(Plain-text document sources):
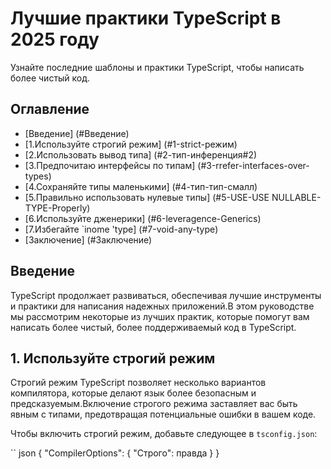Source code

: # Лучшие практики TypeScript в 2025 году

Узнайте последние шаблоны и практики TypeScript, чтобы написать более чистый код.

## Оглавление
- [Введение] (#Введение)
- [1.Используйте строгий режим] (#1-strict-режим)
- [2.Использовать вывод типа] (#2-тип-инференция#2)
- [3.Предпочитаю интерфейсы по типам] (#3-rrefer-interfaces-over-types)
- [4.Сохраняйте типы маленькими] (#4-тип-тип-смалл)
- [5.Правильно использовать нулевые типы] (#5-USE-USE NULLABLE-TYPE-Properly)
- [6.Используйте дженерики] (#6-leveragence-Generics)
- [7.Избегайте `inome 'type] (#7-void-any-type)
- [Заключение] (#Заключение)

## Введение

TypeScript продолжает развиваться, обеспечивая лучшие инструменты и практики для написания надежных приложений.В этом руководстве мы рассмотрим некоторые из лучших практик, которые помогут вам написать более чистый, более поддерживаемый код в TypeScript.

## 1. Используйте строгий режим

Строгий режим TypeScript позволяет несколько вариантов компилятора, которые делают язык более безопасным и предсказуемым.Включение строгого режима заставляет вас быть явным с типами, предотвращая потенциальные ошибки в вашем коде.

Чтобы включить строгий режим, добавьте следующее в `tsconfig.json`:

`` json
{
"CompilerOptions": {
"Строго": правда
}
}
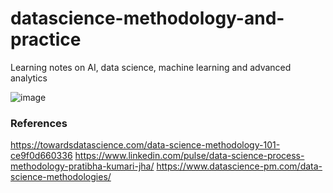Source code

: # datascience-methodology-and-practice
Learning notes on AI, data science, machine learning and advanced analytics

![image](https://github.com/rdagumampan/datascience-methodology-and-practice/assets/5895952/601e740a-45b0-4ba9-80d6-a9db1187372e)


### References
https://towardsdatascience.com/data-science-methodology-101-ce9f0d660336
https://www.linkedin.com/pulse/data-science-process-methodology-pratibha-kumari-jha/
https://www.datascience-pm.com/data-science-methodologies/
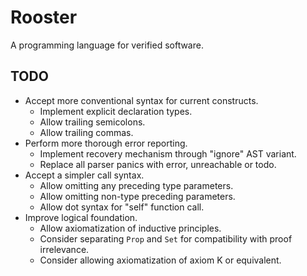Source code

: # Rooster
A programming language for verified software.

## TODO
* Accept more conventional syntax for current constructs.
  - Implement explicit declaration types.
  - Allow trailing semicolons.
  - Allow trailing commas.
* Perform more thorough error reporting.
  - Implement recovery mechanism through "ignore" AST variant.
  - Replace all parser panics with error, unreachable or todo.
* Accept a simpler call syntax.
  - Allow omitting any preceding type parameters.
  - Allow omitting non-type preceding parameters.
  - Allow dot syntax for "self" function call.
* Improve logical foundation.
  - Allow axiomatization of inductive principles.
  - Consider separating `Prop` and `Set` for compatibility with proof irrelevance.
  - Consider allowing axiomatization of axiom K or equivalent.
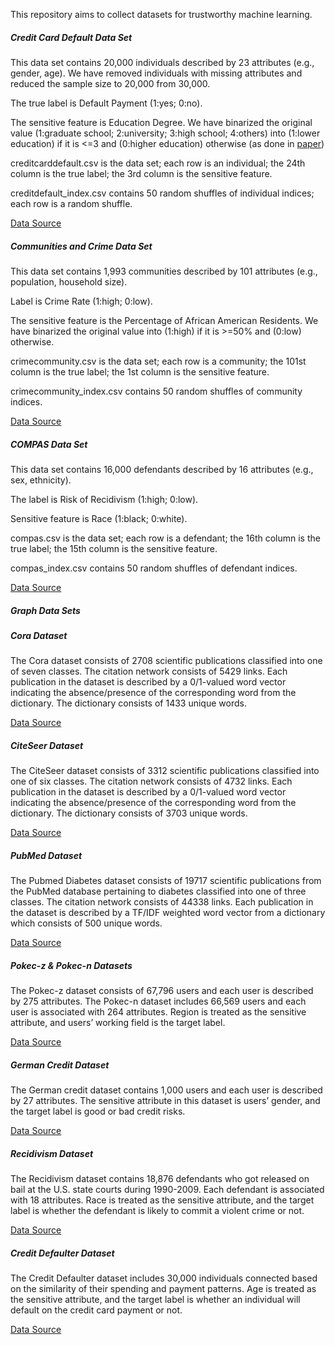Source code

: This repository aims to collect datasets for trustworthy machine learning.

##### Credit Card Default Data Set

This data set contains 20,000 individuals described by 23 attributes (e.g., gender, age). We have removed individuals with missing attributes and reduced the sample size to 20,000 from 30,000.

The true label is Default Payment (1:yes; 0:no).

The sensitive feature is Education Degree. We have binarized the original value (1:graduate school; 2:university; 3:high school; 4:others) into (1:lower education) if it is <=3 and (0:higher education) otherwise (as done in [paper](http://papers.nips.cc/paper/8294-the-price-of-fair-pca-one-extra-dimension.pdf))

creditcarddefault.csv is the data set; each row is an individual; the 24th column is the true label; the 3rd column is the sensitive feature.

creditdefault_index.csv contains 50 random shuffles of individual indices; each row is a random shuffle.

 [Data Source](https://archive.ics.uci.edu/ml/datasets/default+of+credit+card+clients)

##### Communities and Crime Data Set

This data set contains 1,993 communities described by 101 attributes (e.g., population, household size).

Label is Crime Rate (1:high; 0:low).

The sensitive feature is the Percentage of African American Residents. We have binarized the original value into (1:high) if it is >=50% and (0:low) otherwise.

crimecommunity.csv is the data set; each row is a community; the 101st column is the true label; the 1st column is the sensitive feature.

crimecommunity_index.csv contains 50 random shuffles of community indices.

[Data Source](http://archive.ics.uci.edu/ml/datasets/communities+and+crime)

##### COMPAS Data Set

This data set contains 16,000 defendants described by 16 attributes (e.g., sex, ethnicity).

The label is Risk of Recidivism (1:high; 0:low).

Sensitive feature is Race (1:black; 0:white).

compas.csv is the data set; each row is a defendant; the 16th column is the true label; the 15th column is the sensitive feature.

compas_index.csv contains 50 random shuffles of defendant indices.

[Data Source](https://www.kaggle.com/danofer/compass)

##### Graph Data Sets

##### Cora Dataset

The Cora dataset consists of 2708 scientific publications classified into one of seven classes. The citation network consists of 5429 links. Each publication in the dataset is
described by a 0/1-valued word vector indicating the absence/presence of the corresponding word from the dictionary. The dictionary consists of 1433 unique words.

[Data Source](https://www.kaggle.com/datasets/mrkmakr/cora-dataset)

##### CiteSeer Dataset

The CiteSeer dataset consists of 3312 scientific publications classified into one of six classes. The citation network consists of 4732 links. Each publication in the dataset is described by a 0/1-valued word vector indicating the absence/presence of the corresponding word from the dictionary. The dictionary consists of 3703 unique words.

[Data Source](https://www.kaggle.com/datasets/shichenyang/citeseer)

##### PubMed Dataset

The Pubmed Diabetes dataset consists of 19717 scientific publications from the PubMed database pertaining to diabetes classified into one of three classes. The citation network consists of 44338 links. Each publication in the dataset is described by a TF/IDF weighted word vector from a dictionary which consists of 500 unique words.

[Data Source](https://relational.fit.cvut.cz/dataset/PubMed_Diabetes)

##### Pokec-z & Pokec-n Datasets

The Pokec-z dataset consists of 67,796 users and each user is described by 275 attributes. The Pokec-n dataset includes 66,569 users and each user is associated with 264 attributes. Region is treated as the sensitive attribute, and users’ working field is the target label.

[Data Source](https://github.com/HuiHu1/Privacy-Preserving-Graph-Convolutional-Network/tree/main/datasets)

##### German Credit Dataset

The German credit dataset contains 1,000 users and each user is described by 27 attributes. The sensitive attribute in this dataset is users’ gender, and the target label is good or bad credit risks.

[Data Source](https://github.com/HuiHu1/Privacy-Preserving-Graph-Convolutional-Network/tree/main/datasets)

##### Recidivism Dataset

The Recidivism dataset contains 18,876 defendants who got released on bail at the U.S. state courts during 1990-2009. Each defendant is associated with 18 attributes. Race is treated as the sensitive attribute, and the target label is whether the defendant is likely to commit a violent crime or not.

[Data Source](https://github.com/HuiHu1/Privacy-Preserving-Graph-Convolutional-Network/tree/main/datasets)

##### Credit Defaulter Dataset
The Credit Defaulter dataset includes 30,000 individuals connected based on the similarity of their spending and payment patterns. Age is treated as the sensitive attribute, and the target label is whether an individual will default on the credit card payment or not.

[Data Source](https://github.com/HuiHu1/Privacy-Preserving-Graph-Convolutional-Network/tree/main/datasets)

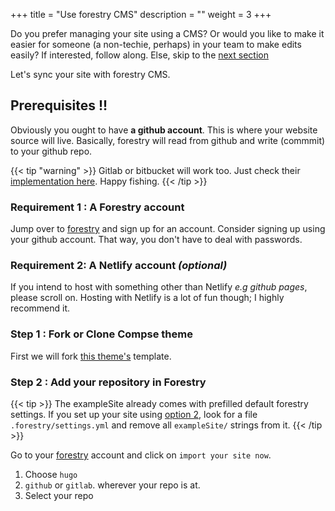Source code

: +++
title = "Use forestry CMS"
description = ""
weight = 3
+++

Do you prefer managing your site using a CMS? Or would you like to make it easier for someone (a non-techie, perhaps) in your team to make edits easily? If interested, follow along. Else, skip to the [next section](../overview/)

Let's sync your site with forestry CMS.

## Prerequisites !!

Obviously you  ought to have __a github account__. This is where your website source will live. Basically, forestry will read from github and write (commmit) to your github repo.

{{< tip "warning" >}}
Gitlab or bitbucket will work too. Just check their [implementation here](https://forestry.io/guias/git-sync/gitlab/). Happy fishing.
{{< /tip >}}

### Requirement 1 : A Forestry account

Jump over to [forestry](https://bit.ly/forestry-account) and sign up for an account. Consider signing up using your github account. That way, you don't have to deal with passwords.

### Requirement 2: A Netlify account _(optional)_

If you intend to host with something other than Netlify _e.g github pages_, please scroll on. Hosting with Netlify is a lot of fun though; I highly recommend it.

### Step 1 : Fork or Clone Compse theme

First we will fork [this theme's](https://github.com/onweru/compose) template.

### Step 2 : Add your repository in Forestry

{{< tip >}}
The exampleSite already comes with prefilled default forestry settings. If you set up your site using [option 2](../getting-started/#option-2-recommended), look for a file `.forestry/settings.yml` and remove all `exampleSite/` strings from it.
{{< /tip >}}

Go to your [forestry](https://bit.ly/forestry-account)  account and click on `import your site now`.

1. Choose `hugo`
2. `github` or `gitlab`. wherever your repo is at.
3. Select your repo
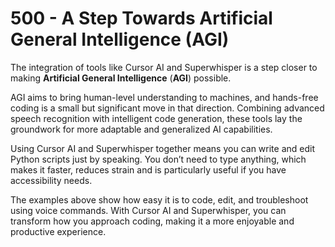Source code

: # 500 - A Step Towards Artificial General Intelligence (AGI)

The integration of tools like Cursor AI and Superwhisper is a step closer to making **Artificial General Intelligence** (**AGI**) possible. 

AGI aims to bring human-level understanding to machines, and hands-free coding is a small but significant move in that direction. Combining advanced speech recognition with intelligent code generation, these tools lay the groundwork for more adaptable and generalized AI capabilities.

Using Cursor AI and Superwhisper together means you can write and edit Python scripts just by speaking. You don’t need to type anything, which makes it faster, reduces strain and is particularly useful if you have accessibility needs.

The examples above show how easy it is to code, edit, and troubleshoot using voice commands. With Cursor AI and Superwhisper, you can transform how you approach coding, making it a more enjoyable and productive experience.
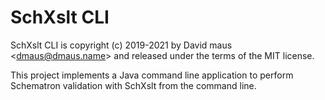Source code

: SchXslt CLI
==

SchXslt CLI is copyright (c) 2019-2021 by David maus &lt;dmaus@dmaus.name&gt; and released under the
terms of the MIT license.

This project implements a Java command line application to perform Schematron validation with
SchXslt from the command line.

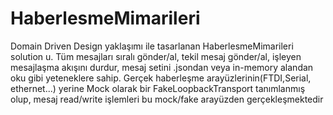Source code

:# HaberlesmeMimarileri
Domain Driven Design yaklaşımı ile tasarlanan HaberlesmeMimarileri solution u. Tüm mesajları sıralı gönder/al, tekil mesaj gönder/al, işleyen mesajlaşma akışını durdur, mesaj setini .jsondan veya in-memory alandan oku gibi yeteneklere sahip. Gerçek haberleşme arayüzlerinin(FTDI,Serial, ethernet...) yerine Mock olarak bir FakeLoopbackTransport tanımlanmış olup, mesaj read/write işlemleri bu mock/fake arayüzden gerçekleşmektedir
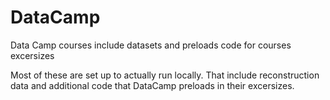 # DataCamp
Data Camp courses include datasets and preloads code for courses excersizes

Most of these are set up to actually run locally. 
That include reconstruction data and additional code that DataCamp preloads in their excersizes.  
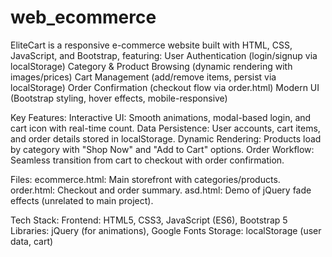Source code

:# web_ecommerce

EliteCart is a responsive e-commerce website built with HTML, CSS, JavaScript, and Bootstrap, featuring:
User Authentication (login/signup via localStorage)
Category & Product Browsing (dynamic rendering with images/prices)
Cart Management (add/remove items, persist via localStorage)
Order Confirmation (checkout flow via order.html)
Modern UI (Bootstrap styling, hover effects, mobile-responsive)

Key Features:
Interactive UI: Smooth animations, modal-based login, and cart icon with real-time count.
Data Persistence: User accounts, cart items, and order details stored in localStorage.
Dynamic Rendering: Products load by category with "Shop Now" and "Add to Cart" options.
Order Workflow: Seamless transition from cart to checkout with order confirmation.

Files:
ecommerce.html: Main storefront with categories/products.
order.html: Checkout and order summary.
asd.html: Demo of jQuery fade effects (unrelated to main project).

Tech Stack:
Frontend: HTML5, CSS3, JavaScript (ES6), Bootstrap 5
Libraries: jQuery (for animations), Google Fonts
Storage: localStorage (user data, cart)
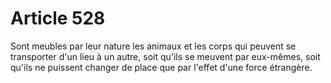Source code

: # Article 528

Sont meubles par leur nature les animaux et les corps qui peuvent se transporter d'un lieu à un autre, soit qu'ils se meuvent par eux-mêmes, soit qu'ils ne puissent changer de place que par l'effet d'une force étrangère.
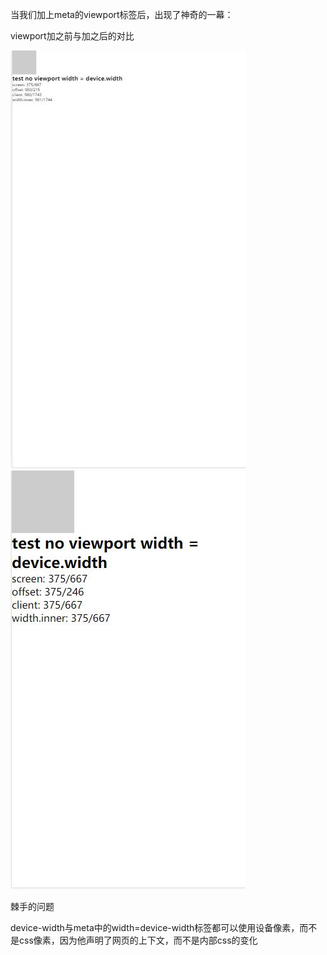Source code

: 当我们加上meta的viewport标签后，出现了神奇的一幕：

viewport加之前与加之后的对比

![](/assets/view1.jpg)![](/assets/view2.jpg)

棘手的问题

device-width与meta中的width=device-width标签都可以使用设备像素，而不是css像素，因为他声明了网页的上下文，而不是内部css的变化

(The problem): A clean copy is needed of the lines above from the one with "- [1.Используйте строгий" up to and including the one with "- Allow axiomatization". Please set it down exactly, with no pictures.

(The completed task):
- [1.Используйте строгий режим] (#1-strict-режим)
- [2.Использовать вывод типа] (#2-тип-инференция#2)
- [3.Предпочитаю интерфейсы по типам] (#3-rrefer-interfaces-over-types)
- [4.Сохраняйте типы маленькими] (#4-тип-тип-смалл)
- [5.Правильно использовать нулевые типы] (#5-USE-USE NULLABLE-TYPE-Properly)
- [6.Используйте дженерики] (#6-leveragence-Generics)
- [7.Избегайте `inome 'type] (#7-void-any-type)
- [Заключение] (#Заключение)

## Введение

TypeScript продолжает развиваться, обеспечивая лучшие инструменты и практики для написания надежных приложений.В этом руководстве мы рассмотрим некоторые из лучших практик, которые помогут вам написать более чистый, более поддерживаемый код в TypeScript.

## 1. Используйте строгий режим

Строгий режим TypeScript позволяет несколько вариантов компилятора, которые делают язык более безопасным и предсказуемым.Включение строгого режима заставляет вас быть явным с типами, предотвращая потенциальные ошибки в вашем коде.

Чтобы включить строгий режим, добавьте следующее в `tsconfig.json`:

`` json
{
"CompilerOptions": {
"Строго": правда
}
}
Source code

: # datascience-methodology-and-practice
Learning notes on AI, data science, machine learning and advanced analytics

![image](https://github.com/rdagumampan/datascience-methodology-and-practice/assets/5895952/601e740a-45b0-4ba9-80d6-a9db1187372e)


### References
https://towardsdatascience.com/data-science-methodology-101-ce9f0d660336
https://www.linkedin.com/pulse/data-science-process-methodology-pratibha-kumari-jha/
https://www.datascience-pm.com/data-science-methodologies/
Source code

: # Rooster
A programming language for verified software.

## TODO
* Accept more conventional syntax for current constructs.
  - Implement explicit declaration types.
  - Allow trailing semicolons.
  - Allow trailing commas.
* Perform more thorough error reporting.
  - Implement recovery mechanism through "ignore" AST variant.
  - Replace all parser panics with error, unreachable or todo.
* Accept a simpler call syntax.
  - Allow omitting any preceding type parameters.
  - Allow omitting non-type preceding parameters.
  - Allow dot syntax for "self" function call.
* Improve logical foundation.
  - Allow axiomatization of inductive principles.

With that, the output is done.